Not only do these trade deals insult the memory of those who rallied and died for freedom during the tumult of the Arab Spring, they’re a slap in the face to those still living with the reality of oppression. Simply put, America is prioritising profit over people. It now fully embraces and emboldens regimes which deny national elections, restrict women’s liberties, curtail workers’ freedoms and criminalise LGBT rights.
Yet, the US also loses from this. For all the talk of America’s decline and the erosion of its clout in the world, legitimising autocracy in the Middle East will weaken its own influence both in that region and globally. As Obama, Biden and now Trump sought to avoid the previous intensity of US involvement overseen by the Bush administration, their disengagement with the region’s embedded human rights and dictatorship crises only serves to undermine Washington’s long-term interests.
Furthermore, keeping autocracies alive will certainly not ensure the US’s security needs are met. China and Russia will be counting on US reliance on the Gulf States for short-term military and commercial pacts, knowing full-well that, should push come to shove, these and other states in the region will likely side with fellow autocracies over the United States.
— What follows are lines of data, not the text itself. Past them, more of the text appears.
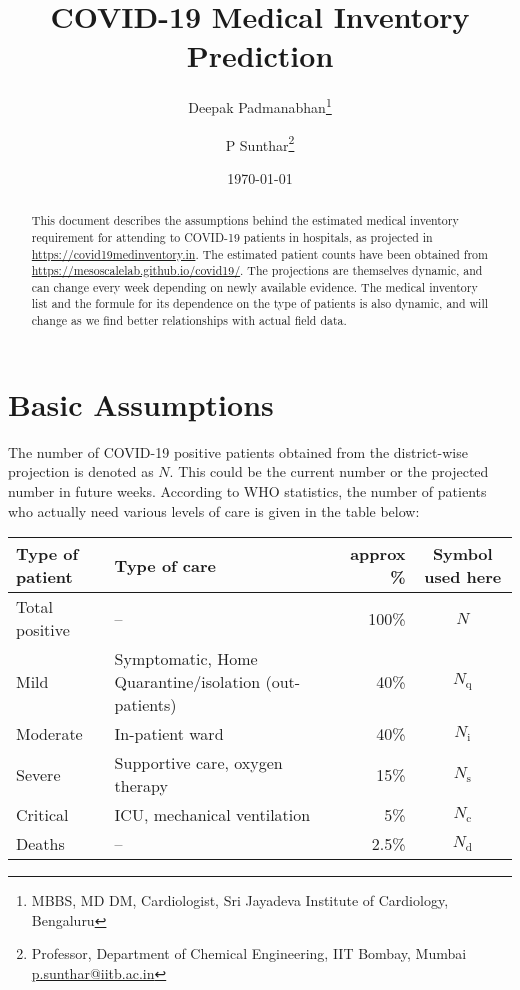 \documentclass{article}
\newcommand{\email}[1]{\href{mailto:#1}{#1}}
\newcommand{\nd}{\ensuremath{N_{\mathrm{d}}}}
\newcommand{\nc}{\ensuremath{N_{\mathrm{c}}}}
\newcommand{\ns}{\ensuremath{N_{\mathrm{s}}}}
\newcommand{\nin}{\ensuremath{N_{\mathrm{i}}}}
\newcommand{\nq}{\ensuremath{N_{\mathrm{q}}}}
\begin{document}
\title{COVID-19 Medical Inventory Prediction}
\date{\today}
\author{Deepak Padmanabhan\thanks{MBBS, MD DM, Cardiologist, Sri Jayadeva
    Institute of Cardiology, Bengaluru}
  \and
  P Sunthar\thanks{Professor, Department of Chemical Engineering, IIT
    Bombay, Mumbai \email{p.sunthar@iitb.ac.in}}
}
\maketitle
\begin{abstract}
  This document describes the assumptions behind the estimated medical
  inventory requirement for attending to COVID-19 patients in
  hospitals, as projected in \url{https://covid19medinventory.in}. The
  estimated patient counts have been obtained from
  \url{https://mesoscalelab.github.io/covid19/}. The projections are
  themselves dynamic, and can change every week depending on newly
  available evidence. The medical inventory list and the formule for
  its dependence on the type of patients is also dynamic, and will
  change as we find better relationships with actual field data.
\end{abstract}

\section{Basic Assumptions}

The number of COVID-19 positive patients obtained from the
district-wise projection\cite{ansualok20} is denoted as $N$. This could
be the current number or the projected number in future weeks.
According to WHO statistics\cite{who19mar}, the number of patients who
actually need various levels of care \cite{aiims2020a} is given in the
table below:

\noindent
\begin{tabularx}{\linewidth}{XXrc}
  \toprule
  Type of patient & Type of care & approx \% & Symbol used here \\
  \midrule
  Total positive & -- & 100\% & $N$ \\
  Mild & Symptomatic, Home Quarantine/isolation (out-patients) & 40\% & \nq \\
  Moderate & In-patient ward & 40\% & \nin \\
  Severe & Supportive care, oxygen therapy   & 15\% & \ns \\
  Critical & ICU, mechanical ventilation & 5\% & \nc \\
  Deaths & --  & 2.5\% & \nd \\
\bottomrule  
\end{tabularx}
\end{document}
One only has to look at these states’ United Nations voting records to see the reality of this. During a US-led resolution to suspend Russia from the Human Rights Council over its Ukraine invasion, all six Gulf Cooperation Council (GCC) states, including Saudi Arabia and the UAE, abstained – with Riyadh going as far as to call Russia’s ejection “selective”.
Yet whilst the US’s gradual disengagement on human rights can at least be partly explained by administration changes, the UK’s signing of a £1.6 billion trade deal with the Gulf states is inexcusable. Brexit pressures or not, the deal would represent a major set-back to the UK’s reputation as a global force for democracy. It would also entirely negate what remains of its increasingly diminished aid budget. Furthermore, as highlighted by the Trade Justice Movement, the actual commercial benefits of the deal for London will be miniscule.
With the two great democracies of the US and UK now actively undermining the liberal world order, the notion of the "end of history" popularised in the 1990s by Francis Fukuyama seems almost tragically comedic today. His idea that humanity had reached the end-point of its ideological evolution with the triumph of liberal democracy over communism and autocracy has not only failed to materialise, but appears to be collapsing entirely with a resurgent authoritarianism across the world – including within the West itself.
Having apparently been abandoned by both Washington or London, the Middle East’s human rights cause effectively falls exclusively upon the European Union. Through its European Neighbourhood Policy (ENP), the EU has already established its capacity to transform a part of its foreign policy from pure realpolitik to one which is values-based. It's response to the Arab Spring even involved providing macro-financial assistance to Tunisia to support its economic and political reforms during its democratic transition.
Whilst the migration crisis now dominates the EU’s relationship with its southern neighbours, the EU has at least demonstrated its will to act as a force for democratisation in the region. Its challenge will be to not lose focus of this. For it is only a matter of time before another Arab Spring erupts. Europe would need to manage the next set of revolutions by addressing the link between the bloc’s security and unresolved human rights and autocracy crises to its south. If it succeeds, the EU could potentially triumph where the US and UK have failed, and serve as a bastion of support for the survival of the liberal world order.